>>>>

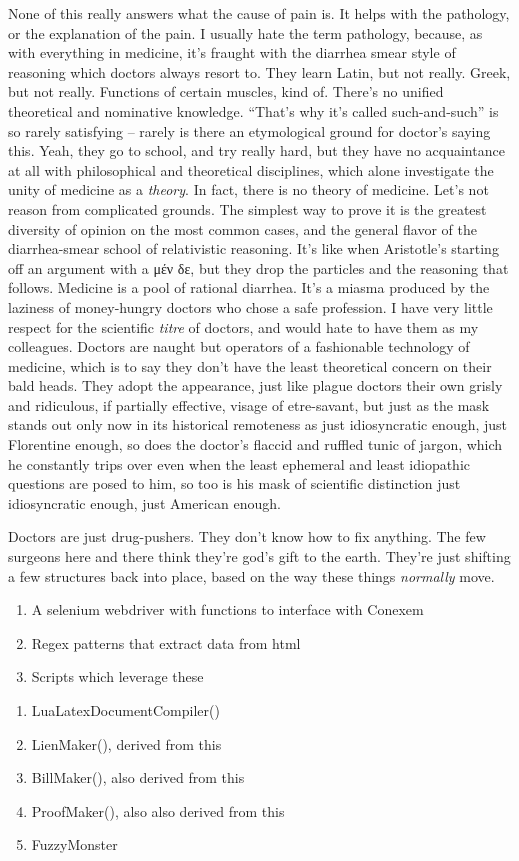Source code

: \documentclass{article}
\begin{document}
None of this really answers what the cause of pain is. It helps with the pathology, or the explanation of the pain. I usually hate the term pathology, because, as with everything in medicine, it's fraught with the diarrhea smear style of reasoning which doctors always resort to. They learn Latin, but not really. Greek, but not really. Functions of certain muscles, kind of. There's no unified theoretical and nominative knowledge. ``That's why it's called such-and-such'' is so rarely satisfying -- rarely is there an etymological ground for doctor's saying this. Yeah, they go to school, and try really hard, but they have no acquaintance at all with philosophical and theoretical disciplines, which alone investigate the unity of medicine as a \textit{theory}. In fact, there is no theory of medicine. Let's not reason from complicated grounds. The simplest way to prove it is the greatest diversity of opinion on the most common cases, and the general flavor of the diarrhea-smear school of relativistic reasoning. It's like when Aristotle's starting off an argument with a μέν δε, but they drop the particles and the reasoning that follows. Medicine is a pool of rational diarrhea. It's a miasma produced by the laziness of money-hungry doctors who chose a safe profession. I have very little respect for the scientific \textit{titre} of doctors, and would hate to have them as my colleagues. Doctors are naught but operators of a fashionable technology of medicine, which is to say they don't have the least theoretical concern on their bald heads. They adopt the appearance, just like plague doctors their own grisly and ridiculous, if partially effective, visage of etre-savant, but just as the mask stands out only now in its historical remoteness as just idiosyncratic enough, just Florentine enough, so does the doctor's flaccid and ruffled tunic of jargon, which he constantly trips over even when the least ephemeral and least idiopathic questions are posed to him, so too is his mask of scientific distinction just idiosyncratic enough, just American enough.

Doctors are just drug-pushers. They don't know how to fix anything. The few surgeons here and there think they're god's gift to the earth. They're just shifting a few structures back into place, based on the way these things \textit{normally} move.

\begin{enumerate}
	\item A selenium webdriver with functions to interface with Conexem
	\item Regex patterns that extract data from html
	\item Scripts which leverage these
\end{enumerate}


\begin{enumerate}
	\item LuaLatexDocumentCompiler()
	\item LienMaker(), derived from this
	\item BillMaker(), also derived from this
	\item ProofMaker(), also also derived from this
	\item FuzzyMonster
\end{enumerate}
\end{document}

<<<<

EXERCISE DESCRIPTION :: Transcribe the material above word for word; images do not belong in the copy.

THE COMPLETED TASK ::
Source code

: \documentclass{article}
\begin{document}
None of this really answers what the cause of pain is. It helps with the pathology, or the explanation of the pain. I usually hate the term pathology, because, as with everything in medicine, it's fraught with the diarrhea smear style of reasoning which doctors always resort to. They learn Latin, but not really. Greek, but not really. Functions of certain muscles, kind of. There's no unified theoretical and nominative knowledge. ``That's why it's called such-and-such'' is so rarely satisfying -- rarely is there an etymological ground for doctor's saying this. Yeah, they go to school, and try really hard, but they have no acquaintance at all with philosophical and theoretical disciplines, which alone investigate the unity of medicine as a \textit{theory}. In fact, there is no theory of medicine. Let's not reason from complicated grounds. The simplest way to prove it is the greatest diversity of opinion on the most common cases, and the general flavor of the diarrhea-smear school of relativistic reasoning. It's like when Aristotle's starting off an argument with a μέν δε, but they drop the particles and the reasoning that follows. Medicine is a pool of rational diarrhea. It's a miasma produced by the laziness of money-hungry doctors who chose a safe profession. I have very little respect for the scientific \textit{titre} of doctors, and would hate to have them as my colleagues. Doctors are naught but operators of a fashionable technology of medicine, which is to say they don't have the least theoretical concern on their bald heads. They adopt the appearance, just like plague doctors their own grisly and ridiculous, if partially effective, visage of etre-savant, but just as the mask stands out only now in its historical remoteness as just idiosyncratic enough, just Florentine enough, so does the doctor's flaccid and ruffled tunic of jargon, which he constantly trips over even when the least ephemeral and least idiopathic questions are posed to him, so too is his mask of scientific distinction just idiosyncratic enough, just American enough.

Doctors are just drug-pushers. They don't know how to fix anything. The few surgeons here and there think they're god's gift to the earth. They're just shifting a few structures back into place, based on the way these things \textit{normally} move.

\begin{enumerate}
	\item A selenium webdriver with functions to interface with Conexem
	\item Regex patterns that extract data from html
	\item Scripts which leverage these
\end{enumerate}


\begin{enumerate}
	\item LuaLatexDocumentCompiler()
	\item LienMaker(), derived from this
	\item BillMaker(), also derived from this
	\item ProofMaker(), also also derived from this
	\item FuzzyMonster
\end{enumerate}
\end{document}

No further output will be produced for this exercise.